Total WSFUPeak demand (band)Supply size
5 WSFU5 GPM1/2 in
10 WSFU8 GPM1/2 in
20 WSFU14 GPM3/4 in
30 WSFU18 GPM3/4 in
50 WSFU26 GPM1 in
75 WSFU34 GPM1-1/4 in
100 WSFU44 GPM1-1/4 in

Labeled Hunter-curve planning band (flush-tank fixtures) mapped to a copper supply line at a typical velocity. Confirm with a licensed plumber and your local plumbing code.

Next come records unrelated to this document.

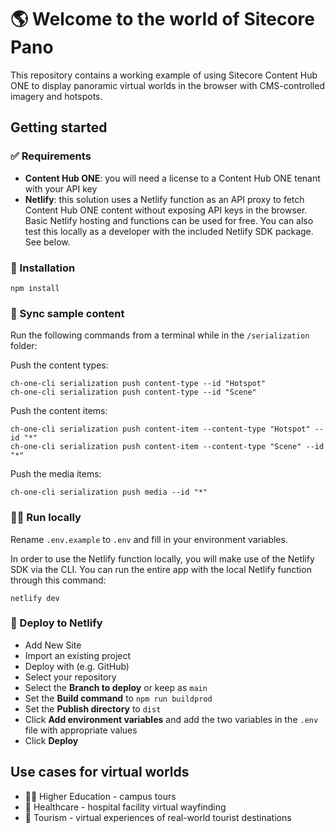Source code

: # 🌎 Welcome to the world of Sitecore Pano

This repository contains a working example of using Sitecore Content Hub ONE to display panoramic virtual worlds in the browser with CMS-controlled imagery and hotspots.

## Getting started

### ✅ Requirements

- **Content Hub ONE**: you will need a license to a Content Hub ONE tenant with your API key
- **Netlify**: this solution uses a Netlify function as an API proxy to fetch Content Hub ONE content without exposing API keys in the browser. Basic Netlify hosting and functions can be used for free. You can also test this locally as a developer with the included Netlify SDK package. See below.

### 💾 Installation

```
npm install
```

### 🔁 Sync sample content

Run the following commands from a terminal while in the `/serialization` folder:

Push the content types:

```
ch-one-cli serialization push content-type --id "Hotspot"
ch-one-cli serialization push content-type --id "Scene"
```

Push the content items:

```
ch-one-cli serialization push content-item --content-type "Hotspot" --id "*"
ch-one-cli serialization push content-item --content-type "Scene" --id "*"
```

Push the media items:

```
ch-one-cli serialization push media --id "*"
```

### 👩‍💻 Run locally

Rename `.env.example` to `.env` and fill in your environment variables.

In order to use the Netlify function locally, you will make use of the Netlify SDK via the CLI. You can run the entire app with the local Netlify function through this command:

```
netlify dev
```

### 🚀 Deploy to Netlify

- Add New Site
- Import an existing project
- Deploy with <your Git provider> (e.g. GitHub)
- Select your repository
- Select the **Branch to deploy** or keep as `main`
- Set the **Build command** to `npm run buildprod`
- Set the **Publish directory** to `dist`
- Click **Add environment variables** and add the two variables in the `.env` file with appropriate values
- Click **Deploy**

## Use cases for virtual worlds

- 👩‍🎓 Higher Education - campus tours
- 🏥 Healthcare - hospital facility virtual wayfinding
- 🗽 Tourism - virtual experiences of real-world tourist destinations
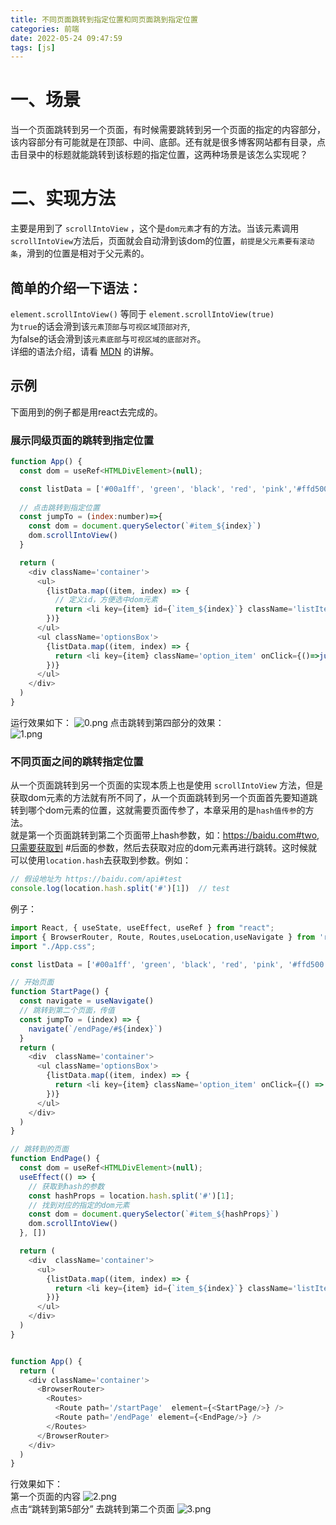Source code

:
 ```yaml
---
title: 不同页面跳转到指定位置和同页面跳到指定位置
categories: 前端
date: 2022-05-24 09:47:59
tags: [js]
---
```

<script type="text/javascript" src="/js/bai.js"></script>

# 一、场景
当一个页面跳转到另一个页面，有时候需要跳转到另一个页面的指定的内容部分，该内容部分有可能就是在顶部、中间、底部。还有就是很多博客网站都有目录，点击目录中的标题就能跳转到该标题的指定位置，这两种场景是该怎么实现呢？
# 二、实现方法
主要是用到了 `scrollIntoView` ，这个是`dom元素`才有的方法。当该元素调用`scrollIntoView`方法后，页面就会自动滑到该dom的位置，`前提是父元素要有滚动条`，滑到的位置是相对于父元素的。
<!--more-->
## 简单的介绍一下语法：
`element.scrollIntoView()`  等同于 `element.scrollIntoView(true)`  
为`true`的话会滑到该`元素顶部`与`可视区域顶部对齐`,  
为false的话会滑到该`元素底部`与`可视区域的底部对齐`。  
详细的语法介绍，请看 [MDN](https://developer.mozilla.org/zh-CN/docs/Web/API/Element/scrollIntoView) 的讲解。

## 示例
下面用到的例子都是用react去完成的。
### 展示同级页面的跳转到指定位置
```js
function App() {
  const dom = useRef<HTMLDivElement>(null);

  const listData = ['#00a1ff', 'green', 'black', 'red', 'pink','#ffd500','#ff8800','#12886b','#9b0e7c']
 
  // 点击跳转到指定位置
  const jumpTo = (index:number)=>{
    const dom = document.querySelector(`#item_${index}`)
    dom.scrollIntoView()
  }

  return (
    <div className='container'>
      <ul>
        {listData.map((item, index) => {
          // 定义id，方便选中dom元素
          return <li key={item} id={`item_${index}`} className='listItem' style={{ backgroundColor: item }}>第{index + 1}部分</li>
        })}
      </ul>
      <ul className='optionsBox'>
        {listData.map((item, index) => {
          return <li key={item} className='option_item' onClick={()=>jumpTo(index)}>跳转到第{index + 1}部分</li>
        })}
      </ul>
    </div>
  )
}
```
运行效果如下： 
![0.png](/不同页面跳转到指定位置和同页面跳到指定位置/0.png)
点击跳转到第四部分的效果：  
![1.png](/不同页面跳转到指定位置和同页面跳到指定位置/1.png)  
### 不同页面之间的跳转指定位置
从一个页面跳转到另一个页面的实现本质上也是使用 `scrollIntoView` 方法，但是获取dom元素的方法就有所不同了，从一个页面跳转到另一个页面首先要知道跳转到哪个dom元素的位置，这就需要页面传参了，本章采用的是`hash值传参`的方法。  
就是第一个页面跳转到第二个页面带上hash参数，如：https://baidu.com#two,只需要获取到 #后面的参数，然后去获取对应的dom元素再进行跳转。这时候就可以使用`location.hash`去获取到参数。例如：  
```js
// 假设地址为 https://baidu.com/api#test
console.log(location.hash.split('#')[1])  // test
```
例子：
```js
import React, { useState, useEffect, useRef } from "react";
import { BrowserRouter, Route, Routes,useLocation,useNavigate } from 'react-router-dom'
import "./App.css";

const listData = ['#00a1ff', 'green', 'black', 'red', 'pink', '#ffd500', '#ff8800', '#12886b', '#9b0e7c']

// 开始页面
function StartPage() {
  const navigate = useNavigate()
  // 跳转到第二个页面，传值
  const jumpTo = (index) => {
    navigate(`/endPage/#${index}`)
  }
  return (
    <div  className='container'>
      <ul className='optionsBox'>
        {listData.map((item, index) => {
          return <li key={item} className='option_item' onClick={() => jumpTo(index)}>跳转到第{index + 1}部分</li>
        })}
      </ul>
    </div>
  )
}

// 跳转到的页面
function EndPage() {
  const dom = useRef<HTMLDivElement>(null);
  useEffect(() => {
    // 获取到hash的参数
    const hashProps = location.hash.split('#')[1];
    // 找到对应的指定的dom元素
    const dom = document.querySelector(`#item_${hashProps}`)
    dom.scrollIntoView()
  }, [])

  return (
    <div  className='container'>
      <ul>
        {listData.map((item, index) => {
          return <li key={item} id={`item_${index}`} className='listItem' style={{ backgroundColor: item }}>第{index + 1}部分</li>
        })}
      </ul>
    </div>
  )
}


function App() {
  return (
    <div className='container'>
      <BrowserRouter>
        <Routes>
          <Route path='/startPage'  element={<StartPage/>} />
          <Route path='/endPage' element={<EndPage/>} />
        </Routes>
      </BrowserRouter>
    </div>
  )
}
```
行效果如下：  
第一个页面的内容
![2.png](/不同页面跳转到指定位置和同页面跳到指定位置/2.png)  
点击“跳转到第5部分” 去跳转到第二个页面
![3.png](/不同页面跳转到指定位置和同页面跳到指定位置/3.png)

Frequently asked questions

How do I convert fixture units to GPM?
Read the total WSFU off a Hunter (fixture-unit) curve rather than adding fixture flows. As a guide, 10 WSFU is about 8 GPM, 20 about 14 GPM, 30 about 18 GPM and 100 about 44 GPM — the curve flattens as fixtures multiply.
What is peak demand used for?
It sizes the water meter, the service line from the street and the building main. Once you know peak GPM, the supply pipe-size tool picks the smallest line that carries it at a safe velocity.
Why is peak demand so much less than the total fixture flow?
Diversity: in any real system only a fraction of fixtures run at the same instant, and that fraction shrinks as the system grows. The Hunter curve captures that probability, so 30 WSFU is about 18 GPM, not the sum of every fixture wide open.
Does this work for flush-valve (commercial) fixtures?
This band is the flush-tank curve for typical homes. Flush-valve toilets and urinals draw much harder and follow a separate, higher curve, so a commercial system needs the flush-valve version. A licensed plumber selects the right curve.
Is the result a code-approved sizing?
No. It is a labeled planning band to scope the job and sanity-check a design. Local plumbing code, pressure, elevation and continuous loads all factor into the real sizing — confirm with a licensed plumber and your water utility.